Alguns dias depois Alice se acalmou, mas cruelmente se afastou da vida de Lorenzo, dizendo-lhe que não o esperaria voltar e que ela seguiria sua própria vida. Sem ele.

Sozinho, dedicou-se somente aos seus anos de faculdade. Não estava lá para brincar, namorar, enrolar. Sem perceber, se tornou um memorável aluno da Sapienza.

Visitava o pai periodicamente, nas férias.

Cursando o último ano, nas férias de verão, presenciou a maior confusão de sua vida dentro da família.

Millene, a prima que Lorenzo considerava sua irmã, era o centro desta confusão.

As duas garotas estavam sempre juntas. Ambas amigas eram filhas únicas, crescidas ao lado de primos em sua maioria homens, que eram pouco mais velhos e sempre estavam trabalhando.

A amizade começou quando a família de Lolita Bianchinni, aos dezesseis anos na época, mudou-se para Amalfi. Era quatro anos mais velha que Millene Bertoncello.

– Olá, vizinha nova.

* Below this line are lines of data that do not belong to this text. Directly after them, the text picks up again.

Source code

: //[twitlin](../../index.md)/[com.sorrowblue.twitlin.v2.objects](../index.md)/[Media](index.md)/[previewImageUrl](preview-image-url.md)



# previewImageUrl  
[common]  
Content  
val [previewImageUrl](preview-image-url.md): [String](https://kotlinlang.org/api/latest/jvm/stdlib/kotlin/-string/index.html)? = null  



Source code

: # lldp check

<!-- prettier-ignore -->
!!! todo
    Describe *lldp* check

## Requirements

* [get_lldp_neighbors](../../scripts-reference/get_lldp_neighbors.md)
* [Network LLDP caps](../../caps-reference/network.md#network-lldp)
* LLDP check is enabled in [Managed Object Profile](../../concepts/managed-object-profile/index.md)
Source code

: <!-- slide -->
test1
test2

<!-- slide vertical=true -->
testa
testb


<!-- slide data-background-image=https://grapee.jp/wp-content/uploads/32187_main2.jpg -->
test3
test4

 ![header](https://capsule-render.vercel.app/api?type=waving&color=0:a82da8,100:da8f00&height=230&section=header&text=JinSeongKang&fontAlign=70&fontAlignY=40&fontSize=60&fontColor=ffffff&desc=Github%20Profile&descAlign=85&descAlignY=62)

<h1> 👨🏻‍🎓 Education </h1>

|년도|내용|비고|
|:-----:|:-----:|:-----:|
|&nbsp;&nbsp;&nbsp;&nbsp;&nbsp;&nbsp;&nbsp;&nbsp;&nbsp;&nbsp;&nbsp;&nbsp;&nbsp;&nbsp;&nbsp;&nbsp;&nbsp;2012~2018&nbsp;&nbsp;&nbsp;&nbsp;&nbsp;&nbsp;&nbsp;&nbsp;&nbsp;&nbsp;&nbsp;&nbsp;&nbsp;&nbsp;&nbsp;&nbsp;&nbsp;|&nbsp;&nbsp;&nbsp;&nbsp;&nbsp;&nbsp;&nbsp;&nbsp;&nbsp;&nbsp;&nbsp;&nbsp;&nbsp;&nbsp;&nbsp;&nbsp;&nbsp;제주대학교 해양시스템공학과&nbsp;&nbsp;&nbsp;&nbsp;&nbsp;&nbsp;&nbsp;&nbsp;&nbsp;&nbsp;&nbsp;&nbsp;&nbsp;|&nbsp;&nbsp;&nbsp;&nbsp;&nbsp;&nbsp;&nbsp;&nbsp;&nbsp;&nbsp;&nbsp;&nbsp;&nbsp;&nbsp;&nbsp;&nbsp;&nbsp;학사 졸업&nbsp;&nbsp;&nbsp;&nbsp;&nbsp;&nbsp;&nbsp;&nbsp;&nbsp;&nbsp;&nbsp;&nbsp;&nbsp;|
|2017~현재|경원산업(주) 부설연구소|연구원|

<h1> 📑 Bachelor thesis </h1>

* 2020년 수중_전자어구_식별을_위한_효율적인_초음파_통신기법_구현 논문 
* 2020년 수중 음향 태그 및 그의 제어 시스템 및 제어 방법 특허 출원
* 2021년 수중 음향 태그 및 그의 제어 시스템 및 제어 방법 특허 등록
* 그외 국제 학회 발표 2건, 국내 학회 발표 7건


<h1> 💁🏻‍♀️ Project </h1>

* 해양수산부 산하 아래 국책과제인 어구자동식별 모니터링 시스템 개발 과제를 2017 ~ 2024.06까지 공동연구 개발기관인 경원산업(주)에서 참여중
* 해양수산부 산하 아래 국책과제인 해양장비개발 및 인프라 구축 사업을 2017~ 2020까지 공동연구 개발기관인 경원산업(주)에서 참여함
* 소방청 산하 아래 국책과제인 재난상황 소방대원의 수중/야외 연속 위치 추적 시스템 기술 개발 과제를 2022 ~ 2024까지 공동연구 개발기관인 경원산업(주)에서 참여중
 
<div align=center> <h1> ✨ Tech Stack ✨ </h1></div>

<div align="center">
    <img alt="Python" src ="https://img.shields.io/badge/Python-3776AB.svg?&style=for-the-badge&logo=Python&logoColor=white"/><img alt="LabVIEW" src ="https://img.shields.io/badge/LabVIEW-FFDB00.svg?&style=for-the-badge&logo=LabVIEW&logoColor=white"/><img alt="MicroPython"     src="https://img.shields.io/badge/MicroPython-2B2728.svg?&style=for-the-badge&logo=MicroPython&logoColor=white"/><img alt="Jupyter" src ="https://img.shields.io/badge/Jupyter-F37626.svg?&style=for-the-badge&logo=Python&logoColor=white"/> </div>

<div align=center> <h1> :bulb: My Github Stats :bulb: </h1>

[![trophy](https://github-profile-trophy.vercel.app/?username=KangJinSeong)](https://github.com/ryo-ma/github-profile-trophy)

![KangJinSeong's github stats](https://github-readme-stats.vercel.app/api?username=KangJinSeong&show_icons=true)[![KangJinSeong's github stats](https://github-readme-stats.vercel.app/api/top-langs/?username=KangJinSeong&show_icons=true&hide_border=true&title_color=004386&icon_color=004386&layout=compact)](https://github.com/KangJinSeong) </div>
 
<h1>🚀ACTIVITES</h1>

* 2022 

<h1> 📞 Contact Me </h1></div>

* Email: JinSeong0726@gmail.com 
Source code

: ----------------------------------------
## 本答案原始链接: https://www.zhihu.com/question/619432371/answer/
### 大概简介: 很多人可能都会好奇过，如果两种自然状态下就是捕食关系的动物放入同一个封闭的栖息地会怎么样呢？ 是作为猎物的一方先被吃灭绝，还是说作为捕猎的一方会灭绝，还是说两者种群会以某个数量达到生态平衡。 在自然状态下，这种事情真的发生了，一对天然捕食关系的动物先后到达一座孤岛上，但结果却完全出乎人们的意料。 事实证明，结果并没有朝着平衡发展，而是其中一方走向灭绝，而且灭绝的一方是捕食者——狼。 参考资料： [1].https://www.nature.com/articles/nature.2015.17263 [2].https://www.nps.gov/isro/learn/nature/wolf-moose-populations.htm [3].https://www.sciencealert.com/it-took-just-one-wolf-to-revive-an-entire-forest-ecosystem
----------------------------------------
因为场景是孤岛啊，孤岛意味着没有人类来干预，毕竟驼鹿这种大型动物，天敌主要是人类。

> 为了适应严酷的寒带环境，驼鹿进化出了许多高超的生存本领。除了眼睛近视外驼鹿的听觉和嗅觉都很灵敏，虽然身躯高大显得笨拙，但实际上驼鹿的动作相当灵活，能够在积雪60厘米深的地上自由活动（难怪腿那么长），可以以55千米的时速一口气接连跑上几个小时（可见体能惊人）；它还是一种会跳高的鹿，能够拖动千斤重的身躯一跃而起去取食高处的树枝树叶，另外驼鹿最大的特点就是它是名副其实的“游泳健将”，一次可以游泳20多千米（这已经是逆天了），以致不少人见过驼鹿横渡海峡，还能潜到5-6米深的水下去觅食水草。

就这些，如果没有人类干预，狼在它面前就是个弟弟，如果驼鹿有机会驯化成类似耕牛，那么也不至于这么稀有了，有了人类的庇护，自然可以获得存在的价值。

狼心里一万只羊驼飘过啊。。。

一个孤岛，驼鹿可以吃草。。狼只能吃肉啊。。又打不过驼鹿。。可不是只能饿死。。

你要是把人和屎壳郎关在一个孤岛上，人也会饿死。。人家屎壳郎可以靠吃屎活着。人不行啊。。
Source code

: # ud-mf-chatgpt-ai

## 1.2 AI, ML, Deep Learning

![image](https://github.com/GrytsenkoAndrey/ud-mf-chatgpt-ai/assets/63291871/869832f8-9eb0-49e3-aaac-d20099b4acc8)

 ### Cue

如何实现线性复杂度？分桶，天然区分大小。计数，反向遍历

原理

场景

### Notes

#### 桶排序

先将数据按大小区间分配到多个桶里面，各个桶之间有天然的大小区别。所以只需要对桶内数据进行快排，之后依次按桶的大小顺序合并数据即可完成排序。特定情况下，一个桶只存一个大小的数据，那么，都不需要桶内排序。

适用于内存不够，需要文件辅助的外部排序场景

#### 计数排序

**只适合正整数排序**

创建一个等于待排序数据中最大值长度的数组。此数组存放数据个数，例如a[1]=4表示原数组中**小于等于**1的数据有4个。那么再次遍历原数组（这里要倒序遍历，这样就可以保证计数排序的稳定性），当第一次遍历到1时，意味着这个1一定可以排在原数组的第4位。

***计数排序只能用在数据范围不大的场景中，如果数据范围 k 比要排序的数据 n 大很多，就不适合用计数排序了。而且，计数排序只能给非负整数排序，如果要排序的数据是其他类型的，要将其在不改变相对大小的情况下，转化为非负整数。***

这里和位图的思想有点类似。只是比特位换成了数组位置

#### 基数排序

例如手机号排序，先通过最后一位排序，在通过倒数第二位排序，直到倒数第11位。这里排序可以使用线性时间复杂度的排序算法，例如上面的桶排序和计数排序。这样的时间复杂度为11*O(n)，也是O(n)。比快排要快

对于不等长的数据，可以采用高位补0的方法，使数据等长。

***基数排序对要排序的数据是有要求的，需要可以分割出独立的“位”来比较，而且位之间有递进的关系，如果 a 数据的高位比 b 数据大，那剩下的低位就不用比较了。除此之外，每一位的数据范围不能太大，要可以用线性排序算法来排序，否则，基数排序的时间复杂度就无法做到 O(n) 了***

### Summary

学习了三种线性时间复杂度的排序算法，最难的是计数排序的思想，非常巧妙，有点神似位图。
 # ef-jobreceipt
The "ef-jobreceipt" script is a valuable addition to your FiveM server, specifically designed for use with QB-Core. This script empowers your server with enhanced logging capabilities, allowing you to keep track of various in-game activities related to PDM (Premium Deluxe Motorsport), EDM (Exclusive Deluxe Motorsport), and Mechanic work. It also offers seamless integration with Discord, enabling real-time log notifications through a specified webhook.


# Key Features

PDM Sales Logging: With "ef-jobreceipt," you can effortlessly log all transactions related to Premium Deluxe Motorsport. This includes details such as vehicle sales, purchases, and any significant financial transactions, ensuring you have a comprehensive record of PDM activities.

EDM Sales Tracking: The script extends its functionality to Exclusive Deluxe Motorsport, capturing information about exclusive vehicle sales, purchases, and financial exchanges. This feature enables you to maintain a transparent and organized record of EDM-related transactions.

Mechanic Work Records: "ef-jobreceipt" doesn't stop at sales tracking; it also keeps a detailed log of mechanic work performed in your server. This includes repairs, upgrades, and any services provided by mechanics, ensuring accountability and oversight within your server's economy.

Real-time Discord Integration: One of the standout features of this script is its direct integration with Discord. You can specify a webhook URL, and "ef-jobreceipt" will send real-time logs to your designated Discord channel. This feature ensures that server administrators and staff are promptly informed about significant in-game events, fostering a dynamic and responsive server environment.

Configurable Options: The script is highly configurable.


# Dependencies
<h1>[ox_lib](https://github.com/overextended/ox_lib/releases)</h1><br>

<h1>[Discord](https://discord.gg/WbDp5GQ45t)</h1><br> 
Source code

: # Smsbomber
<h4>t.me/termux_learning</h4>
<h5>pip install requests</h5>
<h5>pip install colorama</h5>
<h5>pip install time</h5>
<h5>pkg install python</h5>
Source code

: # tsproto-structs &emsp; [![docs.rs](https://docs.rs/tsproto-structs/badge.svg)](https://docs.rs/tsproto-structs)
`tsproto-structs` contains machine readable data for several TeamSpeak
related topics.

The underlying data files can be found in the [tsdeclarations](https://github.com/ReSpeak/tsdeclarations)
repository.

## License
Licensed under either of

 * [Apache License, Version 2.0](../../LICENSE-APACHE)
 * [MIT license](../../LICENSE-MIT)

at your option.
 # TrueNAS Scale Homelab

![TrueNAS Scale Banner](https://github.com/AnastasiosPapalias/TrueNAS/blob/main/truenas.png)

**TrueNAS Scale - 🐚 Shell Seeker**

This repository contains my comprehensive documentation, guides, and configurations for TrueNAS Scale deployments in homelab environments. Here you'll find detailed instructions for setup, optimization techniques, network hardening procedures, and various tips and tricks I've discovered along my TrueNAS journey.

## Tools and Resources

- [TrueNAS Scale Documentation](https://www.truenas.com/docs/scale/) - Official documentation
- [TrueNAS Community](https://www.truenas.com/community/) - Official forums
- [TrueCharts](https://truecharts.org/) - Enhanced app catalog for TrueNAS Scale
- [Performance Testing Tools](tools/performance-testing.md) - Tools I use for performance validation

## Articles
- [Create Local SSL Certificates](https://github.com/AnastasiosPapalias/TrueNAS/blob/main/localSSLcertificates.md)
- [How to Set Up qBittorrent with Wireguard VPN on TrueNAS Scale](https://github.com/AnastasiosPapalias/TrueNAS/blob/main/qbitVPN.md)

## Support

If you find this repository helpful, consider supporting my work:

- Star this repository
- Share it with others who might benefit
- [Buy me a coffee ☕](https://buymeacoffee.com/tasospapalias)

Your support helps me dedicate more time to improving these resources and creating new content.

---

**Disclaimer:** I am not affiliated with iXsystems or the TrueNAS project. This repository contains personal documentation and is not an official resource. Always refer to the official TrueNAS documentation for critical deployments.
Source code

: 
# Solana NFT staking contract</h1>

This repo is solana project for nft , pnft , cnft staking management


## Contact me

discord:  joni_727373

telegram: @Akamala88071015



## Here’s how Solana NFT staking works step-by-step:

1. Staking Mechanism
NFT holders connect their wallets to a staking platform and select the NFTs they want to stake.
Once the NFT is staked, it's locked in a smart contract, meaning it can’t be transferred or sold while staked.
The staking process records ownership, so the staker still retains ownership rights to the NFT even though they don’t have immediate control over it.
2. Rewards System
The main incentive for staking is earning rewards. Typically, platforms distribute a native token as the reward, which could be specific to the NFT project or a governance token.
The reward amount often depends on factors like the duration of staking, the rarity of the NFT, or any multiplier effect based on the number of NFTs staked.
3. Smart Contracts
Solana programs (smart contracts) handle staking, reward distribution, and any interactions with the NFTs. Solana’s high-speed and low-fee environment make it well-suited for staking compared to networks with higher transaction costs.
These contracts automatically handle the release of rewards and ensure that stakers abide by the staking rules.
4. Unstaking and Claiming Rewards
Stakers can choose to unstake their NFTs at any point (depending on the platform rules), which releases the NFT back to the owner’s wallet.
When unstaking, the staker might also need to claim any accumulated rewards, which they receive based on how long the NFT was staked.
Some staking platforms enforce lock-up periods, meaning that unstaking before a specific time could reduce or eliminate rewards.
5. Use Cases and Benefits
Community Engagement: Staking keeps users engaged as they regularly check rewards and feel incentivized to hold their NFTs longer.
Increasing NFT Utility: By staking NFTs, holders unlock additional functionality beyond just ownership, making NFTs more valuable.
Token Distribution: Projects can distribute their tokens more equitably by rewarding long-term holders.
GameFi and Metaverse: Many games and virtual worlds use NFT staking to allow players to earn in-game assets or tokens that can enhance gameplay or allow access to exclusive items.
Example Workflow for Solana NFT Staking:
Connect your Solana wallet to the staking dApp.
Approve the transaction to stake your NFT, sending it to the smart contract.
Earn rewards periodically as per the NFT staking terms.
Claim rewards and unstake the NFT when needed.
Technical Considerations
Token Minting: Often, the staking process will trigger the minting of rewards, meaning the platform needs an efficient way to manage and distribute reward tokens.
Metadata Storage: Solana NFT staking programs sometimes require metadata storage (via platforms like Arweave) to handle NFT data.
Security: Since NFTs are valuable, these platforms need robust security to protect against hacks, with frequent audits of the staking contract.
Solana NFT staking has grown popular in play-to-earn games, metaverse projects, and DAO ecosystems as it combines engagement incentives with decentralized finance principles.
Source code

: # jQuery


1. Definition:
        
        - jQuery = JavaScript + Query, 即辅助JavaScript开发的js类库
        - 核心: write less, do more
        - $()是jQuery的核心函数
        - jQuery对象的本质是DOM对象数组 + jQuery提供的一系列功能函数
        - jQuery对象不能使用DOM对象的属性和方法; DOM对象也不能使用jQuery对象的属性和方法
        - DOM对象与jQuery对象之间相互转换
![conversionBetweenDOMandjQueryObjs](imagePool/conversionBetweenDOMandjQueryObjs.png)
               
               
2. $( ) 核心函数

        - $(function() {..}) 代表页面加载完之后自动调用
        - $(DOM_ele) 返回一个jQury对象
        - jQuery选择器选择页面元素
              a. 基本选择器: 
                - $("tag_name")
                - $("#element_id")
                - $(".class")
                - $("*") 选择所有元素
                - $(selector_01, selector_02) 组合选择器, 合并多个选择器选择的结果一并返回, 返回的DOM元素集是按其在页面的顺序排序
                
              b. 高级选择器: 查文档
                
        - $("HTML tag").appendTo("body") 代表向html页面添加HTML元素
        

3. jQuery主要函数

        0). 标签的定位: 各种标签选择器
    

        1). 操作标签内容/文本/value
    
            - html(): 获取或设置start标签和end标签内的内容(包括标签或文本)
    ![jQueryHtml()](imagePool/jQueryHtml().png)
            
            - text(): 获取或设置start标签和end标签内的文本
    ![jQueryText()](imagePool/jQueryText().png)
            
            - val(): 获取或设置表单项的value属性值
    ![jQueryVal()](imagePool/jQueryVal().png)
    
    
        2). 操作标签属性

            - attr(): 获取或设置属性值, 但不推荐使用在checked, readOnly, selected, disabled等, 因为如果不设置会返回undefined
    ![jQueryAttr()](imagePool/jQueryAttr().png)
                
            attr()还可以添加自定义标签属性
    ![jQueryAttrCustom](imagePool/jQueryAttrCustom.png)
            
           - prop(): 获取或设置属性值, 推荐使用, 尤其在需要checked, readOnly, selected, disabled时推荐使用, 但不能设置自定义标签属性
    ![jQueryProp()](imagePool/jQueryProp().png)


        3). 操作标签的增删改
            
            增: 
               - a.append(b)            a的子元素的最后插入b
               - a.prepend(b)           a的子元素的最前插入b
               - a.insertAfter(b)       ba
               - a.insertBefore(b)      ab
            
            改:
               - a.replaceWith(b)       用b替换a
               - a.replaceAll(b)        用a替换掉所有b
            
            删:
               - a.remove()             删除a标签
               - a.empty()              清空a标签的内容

Sou Millene, mas pode me chamar de Lene. E você, quem é?

Lolita sorriu. Achou graça na garota loira e baixinha que estava à frente, super curiosa e com rosto totalmente angelical.

– Sou Lolita, mas pode me chamar de Lola.

Millene era uma amiguinha bem grudenta, o que nos primeiros dias irritou a mais velha, que tentava evitá-la às vezes, porém a garota era tão divertida que contagiava a nova moradora.

– Meus pais viajam muito, passo muito tempo sozinha em casa. - Explicava Lolita. - Meu pai é engenheiro e minha mãe é executiva. Nos mudamos porque aconteceram… coisas… onde morávamos antes. Eles acham que aqui é um lugar bom para recomeçar e é mais seguro para eu ficar quando estiverem trabalhando.

– Entendi… Você pode ficar em minha casa também quando eles viajarem. Meus pais também são assim, sempre viajando. Meu pai é transportador e minha mãe é só ciumenta demais. Sempre no encalço do velho. Fico com a empregada aqui e aos fins de semana eu fico na vinícola do meu tio. Amo-o como se fosse meu pai e meu primo, amo como um irmão. - Empolgou-se Millene.

– Ah, legal. - Disse Lola, em resposta.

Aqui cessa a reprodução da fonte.